What to do:
Using the entries that follow, state how many lines contain "smaller", with no other words.

[Saved entries]

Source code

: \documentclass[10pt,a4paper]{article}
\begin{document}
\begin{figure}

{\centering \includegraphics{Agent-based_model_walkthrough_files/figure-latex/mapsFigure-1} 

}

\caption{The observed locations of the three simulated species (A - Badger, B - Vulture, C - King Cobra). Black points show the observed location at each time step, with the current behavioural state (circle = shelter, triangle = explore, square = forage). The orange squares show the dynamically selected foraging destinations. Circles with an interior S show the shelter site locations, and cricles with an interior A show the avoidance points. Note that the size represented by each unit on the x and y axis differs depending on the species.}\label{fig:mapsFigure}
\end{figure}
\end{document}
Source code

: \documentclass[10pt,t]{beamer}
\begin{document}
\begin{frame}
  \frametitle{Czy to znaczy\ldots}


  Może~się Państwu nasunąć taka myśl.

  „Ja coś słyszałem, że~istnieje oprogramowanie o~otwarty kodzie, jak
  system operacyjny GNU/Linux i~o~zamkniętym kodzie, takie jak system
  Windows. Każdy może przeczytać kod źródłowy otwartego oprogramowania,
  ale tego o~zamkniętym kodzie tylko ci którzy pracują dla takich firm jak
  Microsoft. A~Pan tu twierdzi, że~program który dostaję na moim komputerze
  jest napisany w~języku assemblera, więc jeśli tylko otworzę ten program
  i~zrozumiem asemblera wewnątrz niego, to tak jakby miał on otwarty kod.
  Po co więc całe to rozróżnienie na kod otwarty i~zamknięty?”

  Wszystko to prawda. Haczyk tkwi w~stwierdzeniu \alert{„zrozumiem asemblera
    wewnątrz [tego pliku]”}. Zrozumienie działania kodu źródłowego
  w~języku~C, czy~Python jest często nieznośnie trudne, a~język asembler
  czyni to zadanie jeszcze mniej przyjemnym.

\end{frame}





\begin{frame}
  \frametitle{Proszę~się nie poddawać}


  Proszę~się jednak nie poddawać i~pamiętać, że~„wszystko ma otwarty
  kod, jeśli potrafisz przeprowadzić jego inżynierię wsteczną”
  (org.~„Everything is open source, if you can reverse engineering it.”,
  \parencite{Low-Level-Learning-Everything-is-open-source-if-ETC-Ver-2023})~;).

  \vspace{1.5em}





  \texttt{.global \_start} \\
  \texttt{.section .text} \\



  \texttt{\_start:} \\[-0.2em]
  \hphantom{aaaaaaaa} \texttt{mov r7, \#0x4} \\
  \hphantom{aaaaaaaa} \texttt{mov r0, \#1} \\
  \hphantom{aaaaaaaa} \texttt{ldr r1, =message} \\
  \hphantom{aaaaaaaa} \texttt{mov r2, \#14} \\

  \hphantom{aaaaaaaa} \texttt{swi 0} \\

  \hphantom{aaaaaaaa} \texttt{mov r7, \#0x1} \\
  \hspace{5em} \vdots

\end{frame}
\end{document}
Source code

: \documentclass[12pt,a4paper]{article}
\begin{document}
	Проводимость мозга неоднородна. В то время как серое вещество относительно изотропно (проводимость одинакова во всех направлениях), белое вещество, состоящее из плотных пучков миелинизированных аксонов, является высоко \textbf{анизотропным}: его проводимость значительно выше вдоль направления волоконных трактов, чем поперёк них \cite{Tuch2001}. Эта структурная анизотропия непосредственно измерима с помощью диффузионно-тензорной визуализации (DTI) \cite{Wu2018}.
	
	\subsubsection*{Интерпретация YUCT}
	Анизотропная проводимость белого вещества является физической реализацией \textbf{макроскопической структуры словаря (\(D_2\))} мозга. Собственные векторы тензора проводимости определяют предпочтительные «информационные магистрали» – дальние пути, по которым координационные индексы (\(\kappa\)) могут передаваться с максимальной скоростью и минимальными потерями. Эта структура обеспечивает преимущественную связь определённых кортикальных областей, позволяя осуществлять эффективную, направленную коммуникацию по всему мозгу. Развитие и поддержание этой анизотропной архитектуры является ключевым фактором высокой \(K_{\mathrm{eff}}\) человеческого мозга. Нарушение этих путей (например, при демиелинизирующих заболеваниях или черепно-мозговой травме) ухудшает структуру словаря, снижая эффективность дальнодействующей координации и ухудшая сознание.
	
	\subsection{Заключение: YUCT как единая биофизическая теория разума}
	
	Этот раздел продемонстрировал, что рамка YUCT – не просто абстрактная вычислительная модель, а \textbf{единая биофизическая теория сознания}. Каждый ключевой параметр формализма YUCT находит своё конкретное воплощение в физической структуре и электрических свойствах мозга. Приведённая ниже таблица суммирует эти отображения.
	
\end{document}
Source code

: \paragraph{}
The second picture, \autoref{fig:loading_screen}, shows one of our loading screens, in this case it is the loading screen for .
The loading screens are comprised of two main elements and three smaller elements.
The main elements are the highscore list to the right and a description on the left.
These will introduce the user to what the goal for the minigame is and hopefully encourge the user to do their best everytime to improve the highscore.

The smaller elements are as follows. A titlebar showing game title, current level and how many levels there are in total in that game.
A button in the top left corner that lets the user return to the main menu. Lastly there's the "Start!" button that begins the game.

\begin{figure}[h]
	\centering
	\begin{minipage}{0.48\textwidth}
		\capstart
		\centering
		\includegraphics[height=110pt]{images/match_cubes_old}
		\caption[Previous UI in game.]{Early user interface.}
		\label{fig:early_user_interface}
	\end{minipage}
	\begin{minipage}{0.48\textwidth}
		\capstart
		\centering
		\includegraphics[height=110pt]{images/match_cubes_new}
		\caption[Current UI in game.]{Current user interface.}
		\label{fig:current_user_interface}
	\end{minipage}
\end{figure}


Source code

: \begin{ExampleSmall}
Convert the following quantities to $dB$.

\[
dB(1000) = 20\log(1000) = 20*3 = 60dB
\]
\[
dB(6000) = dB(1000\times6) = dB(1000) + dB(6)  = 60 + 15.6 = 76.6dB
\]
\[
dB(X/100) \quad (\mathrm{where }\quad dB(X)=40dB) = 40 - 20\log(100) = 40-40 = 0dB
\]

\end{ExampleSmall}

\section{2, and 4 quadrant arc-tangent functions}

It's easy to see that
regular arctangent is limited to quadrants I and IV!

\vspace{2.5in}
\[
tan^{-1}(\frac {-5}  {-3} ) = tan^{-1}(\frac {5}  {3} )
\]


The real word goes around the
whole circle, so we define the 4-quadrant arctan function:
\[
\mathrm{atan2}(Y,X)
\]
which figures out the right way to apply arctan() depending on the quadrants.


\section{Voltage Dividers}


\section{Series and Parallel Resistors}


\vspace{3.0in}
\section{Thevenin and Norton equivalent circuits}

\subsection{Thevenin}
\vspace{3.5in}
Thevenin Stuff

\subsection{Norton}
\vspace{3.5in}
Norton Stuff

Your solution:
2